Dataset records START

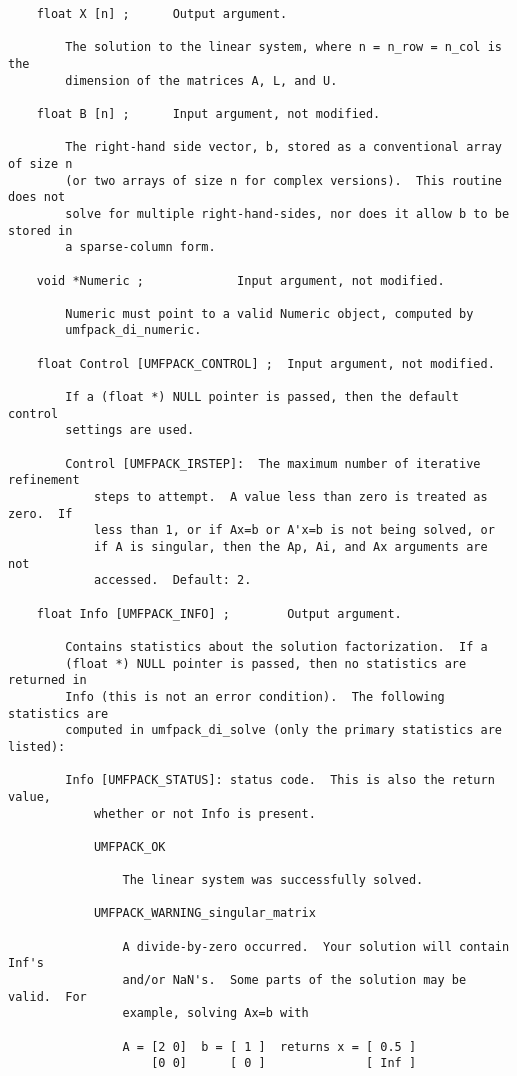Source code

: \documentclass[11pt]{article}
\begin{document}
{\begin{verbatim}
    float X [n] ;      Output argument.

        The solution to the linear system, where n = n_row = n_col is the
        dimension of the matrices A, L, and U.

    float B [n] ;      Input argument, not modified.

        The right-hand side vector, b, stored as a conventional array of size n
        (or two arrays of size n for complex versions).  This routine does not
        solve for multiple right-hand-sides, nor does it allow b to be stored in
        a sparse-column form.

    void *Numeric ;             Input argument, not modified.

        Numeric must point to a valid Numeric object, computed by
        umfpack_di_numeric.

    float Control [UMFPACK_CONTROL] ;  Input argument, not modified.

        If a (float *) NULL pointer is passed, then the default control
        settings are used.

        Control [UMFPACK_IRSTEP]:  The maximum number of iterative refinement
            steps to attempt.  A value less than zero is treated as zero.  If
            less than 1, or if Ax=b or A'x=b is not being solved, or
            if A is singular, then the Ap, Ai, and Ax arguments are not
            accessed.  Default: 2.

    float Info [UMFPACK_INFO] ;        Output argument.

        Contains statistics about the solution factorization.  If a
        (float *) NULL pointer is passed, then no statistics are returned in
        Info (this is not an error condition).  The following statistics are
        computed in umfpack_di_solve (only the primary statistics are listed):

        Info [UMFPACK_STATUS]: status code.  This is also the return value,
            whether or not Info is present.

            UMFPACK_OK

                The linear system was successfully solved.

            UMFPACK_WARNING_singular_matrix

                A divide-by-zero occurred.  Your solution will contain Inf's
                and/or NaN's.  Some parts of the solution may be valid.  For
                example, solving Ax=b with

                A = [2 0]  b = [ 1 ]  returns x = [ 0.5 ]
                    [0 0]      [ 0 ]              [ Inf ]


\end{verbatim}}
\end{document}
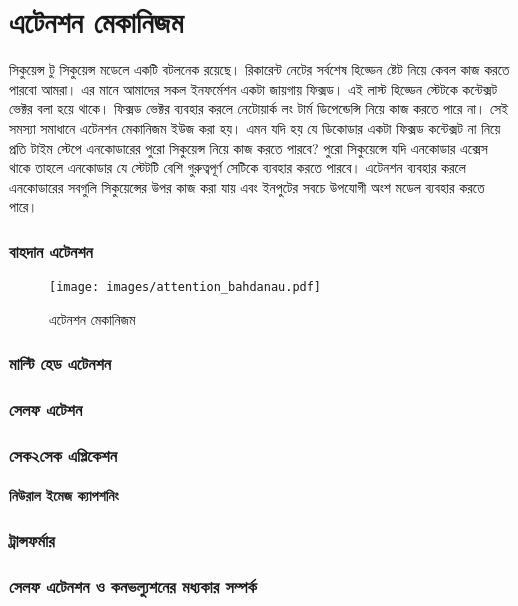 \documentclass{book}
\begin{document}
\chapter{এটেনশন মেকানিজম}
সিকুয়েন্স টু সিকুয়েন্স মডেলে একটি বটলনেক রয়েছে। রিকারেন্ট নেটের সর্বশেষ হিড্ডেন ষ্টেট নিয়ে কেবল কাজ করতে পারবো আমরা। এর মানে আমাদের সকল ইনফর্মেশন একটা জায়গায় ফিক্সড।
এই লাস্ট হিড্ডেন স্টেটকে কন্টেক্সট ভেক্টর বলা হয়ে থাকে। ফিক্সড ভেক্টর ব্যবহার করলে নেটোয়ার্ক লং টার্ম ডিপেন্ডেন্সি নিয়ে কাজ করতে পারে না।
 সেই সমস্যা সমাধানে এটেনশন মেকানিজম ইউজ করা হয়। এমন যদি হয় যে ডিকোডার একটা ফিক্সড কন্টেক্সট না নিয়ে প্রতি টাইম স্টেপে এনকোডারের পুরো সিকুয়েন্স নিয়ে কাজ করতে পারবে?
 পুরো সিকুয়েন্সে যদি এনকোডার এক্সেস থাকে তাহলে এনকোডার যে স্টেটটি বেশি গুরুত্বপূর্ণ সেটিকে ব্যবহার করতে পারবে।  
 এটেনশন ব্যবহার করলে এনকোডারের সবগুলি সিকুয়েন্সের উপর কাজ করা যায় এবং ইনপুটের সবচে উপযোগী অংশ মডেল ব্যবহার করতে পারে। 

\subsection{বাহদান এটেনশন}

\begin{figure}[htbp] %
   \centering
   \texttt{[image: images/attention\_bahdanau.pdf]} 
   \caption{এটেনশন মেকানিজম}
   \label{fig:attn_bahdanau}
\end{figure} 

\subsection{মাল্টি হেড এটেনশন}

\subsection{সেলফ এটেশন}
\subsection{সেক২সেক এপ্লিকেশন}
\subsubsection{নিউরাল ইমেজ ক্যাপশনিং}
\subsection{ট্রান্সফর্মার}
\subsection{সেলফ এটেনশন ও কনভল্যুশনের মধ্যকার সম্পর্ক}
\end{document}
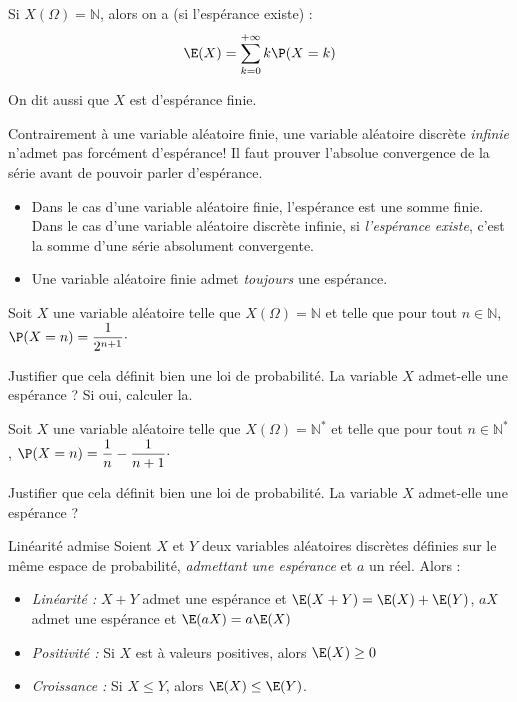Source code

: \documentclass[french,11pt,twoside]{VcCours}
\begin{document}
Si $X(\Omega)= \mathbb{N}$, alors on a (si l'espérance existe) :
$$\E(X) = \sum\limits_{k=0}^{+\infty} k \P(X=k)$$

\newpage

\begin{Remarque}{} On dit aussi que $X$ est d'espérance finie.
\end{Remarque}

\medskip

\begin{Remarque}[\alerte]{} Contrairement à une variable aléatoire finie, une variable aléatoire discrète \emph{infinie} n'admet pas forcément d'espérance! Il faut prouver l'absolue convergence de la série avant de pouvoir parler d'espérance. 
\end{Remarque}

\medskip

\begin{Remarques}{}
\begin{itemize}
\item Dans le cas d'une variable aléatoire finie, l'espérance est une somme finie. Dans le cas d'une variable aléatoire discrète infinie, si \emph{l'espérance existe}, c'est la somme d'une série absolument convergente.
\item Une variable aléatoire finie admet \emph{toujours} une espérance.
\end{itemize}
\end{Remarques}

\begin{Exemple}{} Soit $X$ une variable aléatoire telle que $X(\Omega) = \mathbb{N}$ et telle que pour tout $n \in \mathbb{N}$, $\P(X=n)= \dfrac{1}{2^{n+1}} \cdot$

Justifier que cela définit bien une loi de probabilité. La variable $X$ admet-elle une espérance ? Si oui, calculer la.

\vspace{11.3cm}
\end{Exemple}

\begin{ApplicationDirecte}{} Soit $X$ une variable aléatoire telle que $X(\Omega) = \mathbb{N}^*$ et telle que pour tout $n \in \mathbb{N}^*$, $\P(X=n)= \dfrac{1}{n}- \dfrac{1}{n+1} \cdot$

Justifier que cela définit bien une loi de probabilité. La variable $X$ admet-elle une espérance ? 
\end{ApplicationDirecte}

\begin{Proposition}{Linéarité admise}
Soient $X$ et $Y$ deux variables aléatoires discrètes définies sur le même espace de probabilité, \emph{admettant une espérance} et $a$ un réel. Alors : 
\begin{itemize}
\item \emph{Linéarité :} $X+Y$ admet une espérance et $\E(X+Y) = \E(X)+\E(Y)$, $aX$ admet une espérance et $\E(aX)=a \E(X)$
\item \emph{Positivité :} Si $X$ est à valeurs positives, alors $\E(X) \geq 0 $
\item \emph{Croissance :} Si $X \le Y$, alors $\E(X) \leq \E(Y)$.
\end{itemize}
\end{Proposition}
\end{document}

Dataset records END

Problem to solve:
Please write out all the entries above again exactly as they appear, skipping any images.

Answer space:
Source code

: \documentclass[11pt]{article}
\begin{document}
{\begin{verbatim}
    float X [n] ;      Output argument.

        The solution to the linear system, where n = n_row = n_col is the
        dimension of the matrices A, L, and U.

    float B [n] ;      Input argument, not modified.

        The right-hand side vector, b, stored as a conventional array of size n
        (or two arrays of size n for complex versions).  This routine does not
        solve for multiple right-hand-sides, nor does it allow b to be stored in
        a sparse-column form.

    void *Numeric ;             Input argument, not modified.

        Numeric must point to a valid Numeric object, computed by
        umfpack_di_numeric.

    float Control [UMFPACK_CONTROL] ;  Input argument, not modified.

        If a (float *) NULL pointer is passed, then the default control
        settings are used.

        Control [UMFPACK_IRSTEP]:  The maximum number of iterative refinement
            steps to attempt.  A value less than zero is treated as zero.  If
            less than 1, or if Ax=b or A'x=b is not being solved, or
            if A is singular, then the Ap, Ai, and Ax arguments are not
            accessed.  Default: 2.

    float Info [UMFPACK_INFO] ;        Output argument.

        Contains statistics about the solution factorization.  If a
        (float *) NULL pointer is passed, then no statistics are returned in
        Info (this is not an error condition).  The following statistics are
        computed in umfpack_di_solve (only the primary statistics are listed):

        Info [UMFPACK_STATUS]: status code.  This is also the return value,
            whether or not Info is present.

            UMFPACK_OK

                The linear system was successfully solved.

            UMFPACK_WARNING_singular_matrix

                A divide-by-zero occurred.  Your solution will contain Inf's
                and/or NaN's.  Some parts of the solution may be valid.  For
                example, solving Ax=b with

                A = [2 0]  b = [ 1 ]  returns x = [ 0.5 ]
                    [0 0]      [ 0 ]              [ Inf ]


\end{verbatim}}
\end{document}
 \documentclass{book}
\begin{document}
\chapter{এটেনশন মেকানিজম}
সিকুয়েন্স টু সিকুয়েন্স মডেলে একটি বটলনেক রয়েছে। রিকারেন্ট নেটের সর্বশেষ হিড্ডেন ষ্টেট নিয়ে কেবল কাজ করতে পারবো আমরা। এর মানে আমাদের সকল ইনফর্মেশন একটা জায়গায় ফিক্সড।
এই লাস্ট হিড্ডেন স্টেটকে কন্টেক্সট ভেক্টর বলা হয়ে থাকে। ফিক্সড ভেক্টর ব্যবহার করলে নেটোয়ার্ক লং টার্ম ডিপেন্ডেন্সি নিয়ে কাজ করতে পারে না।
 সেই সমস্যা সমাধানে এটেনশন মেকানিজম ইউজ করা হয়। এমন যদি হয় যে ডিকোডার একটা ফিক্সড কন্টেক্সট না নিয়ে প্রতি টাইম স্টেপে এনকোডারের পুরো সিকুয়েন্স নিয়ে কাজ করতে পারবে?
 পুরো সিকুয়েন্সে যদি এনকোডার এক্সেস থাকে তাহলে এনকোডার যে স্টেটটি বেশি গুরুত্বপূর্ণ সেটিকে ব্যবহার করতে পারবে।  
 এটেনশন ব্যবহার করলে এনকোডারের সবগুলি সিকুয়েন্সের উপর কাজ করা যায় এবং ইনপুটের সবচে উপযোগী অংশ মডেল ব্যবহার করতে পারে। 

\subsection{বাহদান এটেনশন}

\begin{figure}[htbp] %
   \centering
   \texttt{[image: images/attention\_bahdanau.pdf]} 
   \caption{এটেনশন মেকানিজম}
   \label{fig:attn_bahdanau}
\end{figure} 

\subsection{মাল্টি হেড এটেনশন}

\subsection{সেলফ এটেশন}
\subsection{সেক২সেক এপ্লিকেশন}
\subsubsection{নিউরাল ইমেজ ক্যাপশনিং}
\subsection{ট্রান্সফর্মার}
\subsection{সেলফ এটেনশন ও কনভল্যুশনের মধ্যকার সম্পর্ক}
\end{document}
Source code

: \documentclass[french,11pt,twoside]{VcCours}
\begin{document}
Si $X(\Omega)= \mathbb{N}$, alors on a (si l'espérance existe) :
$$\E(X) = \sum\limits_{k=0}^{+\infty} k \P(X=k)$$

\newpage

\begin{Remarque}{} On dit aussi que $X$ est d'espérance finie.
\end{Remarque}

\medskip

\begin{Remarque}[\alerte]{} Contrairement à une variable aléatoire finie, une variable aléatoire discrète \emph{infinie} n'admet pas forcément d'espérance! Il faut prouver l'absolue convergence de la série avant de pouvoir parler d'espérance. 
\end{Remarque}

\medskip

\begin{Remarques}{}
\begin{itemize}
\item Dans le cas d'une variable aléatoire finie, l'espérance est une somme finie. Dans le cas d'une variable aléatoire discrète infinie, si \emph{l'espérance existe}, c'est la somme d'une série absolument convergente.
\item Une variable aléatoire finie admet \emph{toujours} une espérance.
\end{itemize}
\end{Remarques}

\begin{Exemple}{} Soit $X$ une variable aléatoire telle que $X(\Omega) = \mathbb{N}$ et telle que pour tout $n \in \mathbb{N}$, $\P(X=n)= \dfrac{1}{2^{n+1}} \cdot$

Justifier que cela définit bien une loi de probabilité. La variable $X$ admet-elle une espérance ? Si oui, calculer la.

\vspace{11.3cm}
\end{Exemple}

\begin{ApplicationDirecte}{} Soit $X$ une variable aléatoire telle que $X(\Omega) = \mathbb{N}^*$ et telle que pour tout $n \in \mathbb{N}^*$, $\P(X=n)= \dfrac{1}{n}- \dfrac{1}{n+1} \cdot$

Justifier que cela définit bien une loi de probabilité. La variable $X$ admet-elle une espérance ? 
\end{ApplicationDirecte}

\begin{Proposition}{Linéarité admise}
Soient $X$ et $Y$ deux variables aléatoires discrètes définies sur le même espace de probabilité, \emph{admettant une espérance} et $a$ un réel. Alors : 
\begin{itemize}
\item \emph{Linéarité :} $X+Y$ admet une espérance et $\E(X+Y) = \E(X)+\E(Y)$, $aX$ admet une espérance et $\E(aX)=a \E(X)$
\item \emph{Positivité :} Si $X$ est à valeurs positives, alors $\E(X) \geq 0 $
\item \emph{Croissance :} Si $X \le Y$, alors $\E(X) \leq \E(Y)$.
\end{itemize}
\end{Proposition}
\end{document}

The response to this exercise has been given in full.